La Cava de Vinos: El Corazón de Lardito
Sin duda, uno de los mayores atractivos de Lardito es su vinoteca. La experiencia comienza al elegir personalmente la botella de vino directamente de las estanterías, con el asesoramiento de una sommelier dedicada. Esta interacción directa con la selección de vinos es un diferenciador clave que enriquece la visita. La cava ofrece una amplia variedad de etiquetas de toda Argentina, buscando abarcar un rango de precios que se ajuste a distintos presupuestos. No obstante, una crítica constructiva señala que la oferta de vinos por debajo de un cierto umbral de precio es escasa, lo que puede elevar considerablemente el costo final de la cuenta, un dato importante para tener en cuenta al planificar la visita. Este enfoque lo diferencia de los clásicos bodegones de Buenos Aires, donde la carta de vinos suele ser más tradicional y acotada.

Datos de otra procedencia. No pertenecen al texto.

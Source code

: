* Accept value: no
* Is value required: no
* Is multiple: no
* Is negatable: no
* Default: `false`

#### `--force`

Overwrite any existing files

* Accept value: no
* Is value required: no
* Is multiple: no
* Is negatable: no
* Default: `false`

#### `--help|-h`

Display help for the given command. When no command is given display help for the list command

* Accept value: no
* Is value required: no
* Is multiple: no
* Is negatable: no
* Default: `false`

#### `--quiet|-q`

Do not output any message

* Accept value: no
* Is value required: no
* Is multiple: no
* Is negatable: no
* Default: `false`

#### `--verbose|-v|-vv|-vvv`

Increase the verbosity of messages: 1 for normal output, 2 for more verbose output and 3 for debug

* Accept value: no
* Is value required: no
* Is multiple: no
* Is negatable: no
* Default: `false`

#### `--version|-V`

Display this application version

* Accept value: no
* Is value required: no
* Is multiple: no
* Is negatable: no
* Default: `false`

Servicio y Atención al Cliente
El servicio es consistentemente valorado de forma positiva. El personal es descrito como atento, rápido y amable, preocupado por asegurar que los comensales vivan una experiencia completa. La asistencia tanto de los camareros para explicar los platos como de la sommelier en la cava de vinos recibe menciones especiales, contribuyendo a la alta calificación general del restaurante.
Consideraciones Finales
Lardito se establece como una opción sofisticada y moderna en el circuito gastronómico de Chacarita. Es ideal para quienes disfrutan de la comida de autor en formato de tapas, aprecian una cuidada selección de vinos y buscan un ambiente con energía. Sin embargo, no es la opción más adecuada para quienes buscan una cena silenciosa, familias con niños pequeños o vegetarianos que necesiten una amplia variedad de platos. La recomendación es ir con reserva, especialmente los fines de semana, aunque es posible conseguir mesa con una breve espera. En definitiva, Lardito ofrece una experiencia memorable, siempre que sus particularidades —el ruido, el precio de los vinos y las limitadas opciones veggies— se alineen con las expectativas del cliente.